From Holy Table to Open Table

H/T – Mere Comments (here):

At least in Canada, says the National Post, it seems, Anglicans may be reconsidering the wisdom of refusing Communion to unbaptized.

Rev. Gary Nicolosi said that if Jesus did not discriminate about who he invited to his table, then the Church should follow his lead.

“How, in our multicultural and pluralistic society, can our churches be places of hospitality if we exclude table fellowship with the non-baptized? This is not an academic question,” wrote Rev. Nicolosi, the pastor at St. James Westminster Anglican Church in London, Ont., and an official Church consultant on how to build membership.

“In Canada, a growing number of the population is not baptized. Included are people from different religious traditions or people with no religious affiliation at all. Quite likely, some are our grandchildren or great-grandchildren, whose parents neglected or refused to have them baptized.

“How can the church effectively minister in a post-Christian world where a significant percentage of the population is not baptized? Some Anglican churches are attempting to meet this challenge by becoming open and inclusive faith communities, ready and willing to support people in their spiritual journeys.”

Yeah, what are disciples of Jesus supposed to do when they face a world in which few are baptized? Didn’t He say something about that at the very end of the Gospel of Matthew? Come as you are, stay as you are, go as you were. Have a nice day. Smiley face Christianity.

2 thoughts on “From Holy Table to Open Table

  1. A Christian is a Christian no matter what happens in the Church: Orthodox faith is defined by the ordinary faithful Christian, not by the hierarchy of any Christian community. Fortunate are we when our community is served (not ruled) by faithful hierarchs who sum up the faith of the Body of Christ in their lives and words. Unfortunate are we when those who are placed over us gradually (for they rarely suddenly) apostatize, and we are left feeling sometimes betrayed by what we thought was the Church, but of course, it isn’t and it wasn’t.

    The further a Christian community departs from the holy and divine scripture, the stupider they become, and even the most basic of concepts become untenable to them. These Anglicans who pull bible verses out of thin air to support what they want to do are doing precisely nothing. They will do what they will, as all of us do, when we are confident of the rightness of our cause.

    But only One is right, and He is planted as the Cornerstone in the foundation of the temple of God, and all the stones in that temple are aligned to that Stone. Those comprise the building; others are scattered about in purposelessness, even if they merely lean against the Cornerstone.

    People tend to oversimplify what God has made complex, and make complicated what God has created simple. In the Body of Christ there is every opportunity to show hospitality, brotherly love and welcome to those who come to us, being outside the faith yet not wanting in. And for those who share with us the Cross of Christ, there are other traditions of community that are rooted in that sharing which cannot be distributed to those who will not enter the Gate of Repentance but linger in the world.

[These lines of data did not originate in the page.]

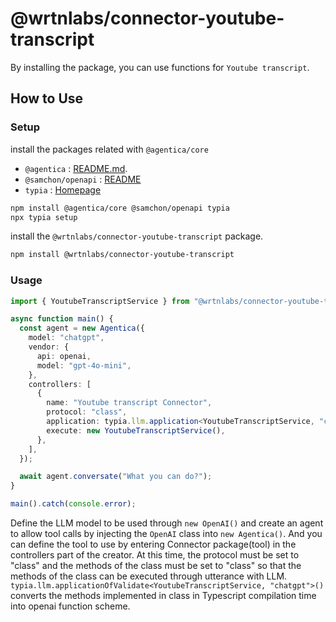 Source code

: # @wrtnlabs/connector-youtube-transcript

By installing the package, you can use functions for `Youtube transcript`.

## How to Use

### Setup

install the packages related with `@agentica/core`

- `@agentica` : [README.md](https://github.com/wrtnlabs/agentica).
- `@samchon/openapi` : [README](https://github.com/samchon/openapi)
- `typia` : [Homepage](https://typia.io/)

```bash
npm install @agentica/core @samchon/openapi typia
npx typia setup
```

install the `@wrtnlabs/connector-youtube-transcript` package.

```bash
npm install @wrtnlabs/connector-youtube-transcript
```

### Usage

```ts
import { YoutubeTranscriptService } from "@wrtnlabs/connector-youtube-transcript";

async function main() {
  const agent = new Agentica({
    model: "chatgpt",
    vendor: {
      api: openai,
      model: "gpt-4o-mini",
    },
    controllers: [
      {
        name: "Youtube transcript Connector",
        protocol: "class",
        application: typia.llm.application<YoutubeTranscriptService, "chatgpt">(),
        execute: new YoutubeTranscriptService(),
      },
    ],
  });

  await agent.conversate("What you can do?");
}

main().catch(console.error);
```

Define the LLM model to be used through `new OpenAI()` and create an agent to allow tool calls by injecting the `OpenAI` class into `new Agentica()`. And you can define the tool to use by entering Connector package(tool) in the controllers part of the creator. At this time, the protocol must be set to "class" and the methods of the class must be set to "class" so that the methods of the class can be executed through utterance with LLM. `typia.llm.applicationOfValidate<YoutubeTranscriptService, "chatgpt">()` converts the methods implemented in class in Typescript compilation time into openai function scheme.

    It isn’t that we won’t share with them; it is that they cannot receive what we share inside the Temple of Christ’s holy and unified Body. They have no way to hold what we would give them if we could. The externals can be shoveled down people’s throats as so much supper, but the Lord’s Supper can only be partaken of, only eaten, by those who have mouths to receive it and stomachs to digest it.

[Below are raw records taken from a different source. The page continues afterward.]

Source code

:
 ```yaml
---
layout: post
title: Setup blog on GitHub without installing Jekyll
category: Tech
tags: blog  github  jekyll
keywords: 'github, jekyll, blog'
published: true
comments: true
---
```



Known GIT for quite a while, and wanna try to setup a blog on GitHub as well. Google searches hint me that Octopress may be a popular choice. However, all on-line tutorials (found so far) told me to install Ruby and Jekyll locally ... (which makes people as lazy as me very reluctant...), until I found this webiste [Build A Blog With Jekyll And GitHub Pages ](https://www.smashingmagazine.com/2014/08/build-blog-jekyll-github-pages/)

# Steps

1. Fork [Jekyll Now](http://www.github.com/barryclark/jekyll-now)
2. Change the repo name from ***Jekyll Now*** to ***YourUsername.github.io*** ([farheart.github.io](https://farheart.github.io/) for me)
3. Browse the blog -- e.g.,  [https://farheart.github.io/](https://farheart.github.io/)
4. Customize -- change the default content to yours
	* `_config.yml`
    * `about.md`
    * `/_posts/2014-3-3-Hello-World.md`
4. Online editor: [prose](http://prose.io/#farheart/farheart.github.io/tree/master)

    The psalmist says, ‘You have only to open your mouth for me to fill it,’ speaking for the Lord as He invites His disciples to be fed, but those who haven’t yet discovered their mouths to open them, how can they be fed?

    To find your mouth and to open it is to declare that Jesus Christ is Lord, to the glory of the Father, and to live in that confession of the Truth. Then we not only have mouths to open and be fed, but faces as well, so that at last ‘face can look upon Face’ and yet live. And how can we hope to face the Lord of Life and receive Him till we have faces?

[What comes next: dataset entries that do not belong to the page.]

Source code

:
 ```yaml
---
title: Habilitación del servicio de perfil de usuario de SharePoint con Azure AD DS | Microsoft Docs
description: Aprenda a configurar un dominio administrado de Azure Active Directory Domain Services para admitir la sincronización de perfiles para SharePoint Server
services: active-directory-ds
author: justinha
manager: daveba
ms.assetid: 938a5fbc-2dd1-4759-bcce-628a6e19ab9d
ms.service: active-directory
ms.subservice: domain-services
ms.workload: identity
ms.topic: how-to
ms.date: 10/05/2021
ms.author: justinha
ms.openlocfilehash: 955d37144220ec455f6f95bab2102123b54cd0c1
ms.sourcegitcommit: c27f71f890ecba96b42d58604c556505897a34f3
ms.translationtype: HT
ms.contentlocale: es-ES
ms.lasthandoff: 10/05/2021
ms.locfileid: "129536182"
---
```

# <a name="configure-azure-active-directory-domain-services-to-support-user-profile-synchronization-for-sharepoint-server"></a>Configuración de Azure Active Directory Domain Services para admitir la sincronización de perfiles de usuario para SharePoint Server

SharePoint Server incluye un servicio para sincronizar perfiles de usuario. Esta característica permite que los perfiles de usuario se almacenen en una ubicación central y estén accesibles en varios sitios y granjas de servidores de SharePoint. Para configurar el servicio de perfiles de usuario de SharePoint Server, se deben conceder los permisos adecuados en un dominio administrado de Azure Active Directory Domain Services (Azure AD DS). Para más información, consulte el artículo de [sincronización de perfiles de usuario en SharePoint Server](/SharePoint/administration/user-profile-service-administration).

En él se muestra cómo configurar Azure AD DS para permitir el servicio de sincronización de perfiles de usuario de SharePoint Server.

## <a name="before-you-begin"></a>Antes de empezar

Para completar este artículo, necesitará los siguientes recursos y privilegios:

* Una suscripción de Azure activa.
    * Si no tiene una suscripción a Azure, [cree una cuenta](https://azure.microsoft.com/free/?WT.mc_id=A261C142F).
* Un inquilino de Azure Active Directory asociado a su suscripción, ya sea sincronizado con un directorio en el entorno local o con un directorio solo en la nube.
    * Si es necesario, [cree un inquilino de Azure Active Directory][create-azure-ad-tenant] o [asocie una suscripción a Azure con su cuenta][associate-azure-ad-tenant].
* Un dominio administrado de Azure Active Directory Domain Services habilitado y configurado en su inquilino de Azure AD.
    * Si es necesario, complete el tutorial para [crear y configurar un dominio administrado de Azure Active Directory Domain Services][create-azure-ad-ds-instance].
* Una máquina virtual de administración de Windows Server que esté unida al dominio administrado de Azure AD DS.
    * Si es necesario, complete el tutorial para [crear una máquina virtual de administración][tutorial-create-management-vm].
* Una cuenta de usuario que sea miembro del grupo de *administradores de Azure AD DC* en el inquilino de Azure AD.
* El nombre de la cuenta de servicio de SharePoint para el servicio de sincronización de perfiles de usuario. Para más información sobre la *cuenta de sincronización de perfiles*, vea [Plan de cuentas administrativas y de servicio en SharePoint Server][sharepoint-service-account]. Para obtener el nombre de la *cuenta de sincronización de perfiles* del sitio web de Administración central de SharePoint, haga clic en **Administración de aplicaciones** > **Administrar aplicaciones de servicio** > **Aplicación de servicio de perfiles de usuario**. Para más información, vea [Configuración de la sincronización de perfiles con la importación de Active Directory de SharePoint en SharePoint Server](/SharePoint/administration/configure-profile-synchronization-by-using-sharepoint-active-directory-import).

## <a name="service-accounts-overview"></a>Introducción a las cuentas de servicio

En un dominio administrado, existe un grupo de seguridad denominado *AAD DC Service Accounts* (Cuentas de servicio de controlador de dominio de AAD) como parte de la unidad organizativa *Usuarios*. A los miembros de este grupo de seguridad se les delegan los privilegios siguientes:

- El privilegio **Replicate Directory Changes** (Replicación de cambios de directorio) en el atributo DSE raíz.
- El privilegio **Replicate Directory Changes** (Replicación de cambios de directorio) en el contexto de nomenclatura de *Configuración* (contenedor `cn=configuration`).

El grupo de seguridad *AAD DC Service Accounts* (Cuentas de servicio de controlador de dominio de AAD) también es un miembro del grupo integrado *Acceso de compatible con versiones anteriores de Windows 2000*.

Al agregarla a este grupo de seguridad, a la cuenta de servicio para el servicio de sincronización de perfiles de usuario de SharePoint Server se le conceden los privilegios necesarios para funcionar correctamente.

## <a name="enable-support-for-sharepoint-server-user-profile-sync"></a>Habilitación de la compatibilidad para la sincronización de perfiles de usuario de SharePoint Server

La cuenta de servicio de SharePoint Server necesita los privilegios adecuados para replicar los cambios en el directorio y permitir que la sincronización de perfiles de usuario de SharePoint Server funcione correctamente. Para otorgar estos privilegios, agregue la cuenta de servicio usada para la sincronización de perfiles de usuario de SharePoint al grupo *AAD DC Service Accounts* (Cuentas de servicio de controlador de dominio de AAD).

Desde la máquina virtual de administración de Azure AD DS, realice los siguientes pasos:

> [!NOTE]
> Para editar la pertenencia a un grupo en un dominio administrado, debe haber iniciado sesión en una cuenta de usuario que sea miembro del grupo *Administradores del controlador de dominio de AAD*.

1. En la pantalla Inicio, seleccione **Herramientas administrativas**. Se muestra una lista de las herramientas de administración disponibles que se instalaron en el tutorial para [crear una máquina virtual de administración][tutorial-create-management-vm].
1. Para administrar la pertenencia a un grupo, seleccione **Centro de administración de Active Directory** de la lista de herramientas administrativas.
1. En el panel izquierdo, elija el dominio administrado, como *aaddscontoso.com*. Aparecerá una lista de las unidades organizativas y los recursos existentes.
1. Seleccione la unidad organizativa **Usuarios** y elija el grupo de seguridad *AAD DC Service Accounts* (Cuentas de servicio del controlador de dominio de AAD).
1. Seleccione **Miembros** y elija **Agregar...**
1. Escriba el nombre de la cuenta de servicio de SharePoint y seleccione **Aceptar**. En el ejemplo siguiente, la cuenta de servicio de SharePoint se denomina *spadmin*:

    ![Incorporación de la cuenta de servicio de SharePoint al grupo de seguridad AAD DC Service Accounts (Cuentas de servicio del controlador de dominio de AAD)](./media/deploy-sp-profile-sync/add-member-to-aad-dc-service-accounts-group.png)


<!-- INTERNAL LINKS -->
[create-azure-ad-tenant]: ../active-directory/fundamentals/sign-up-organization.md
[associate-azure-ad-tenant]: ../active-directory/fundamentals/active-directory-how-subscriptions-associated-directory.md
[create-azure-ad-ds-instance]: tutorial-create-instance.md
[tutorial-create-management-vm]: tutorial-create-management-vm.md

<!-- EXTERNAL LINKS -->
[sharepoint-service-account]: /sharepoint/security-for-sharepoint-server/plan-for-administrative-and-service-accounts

  2. At what point do we lump Anglicans in with Mormons and Jehovah’s Witnesses? At what point do we refrain from using the word Christian and Anglican in the same sentence? Rewriting the baptismal formula and now devaluing baptism itself. Madness.

    I’m sure there are those who would respond, “Not all of us think like that!” but at a foundational, institutional, top-down level everything that underpins and is vivificative to their church is being removed by great swings of a heretical axe.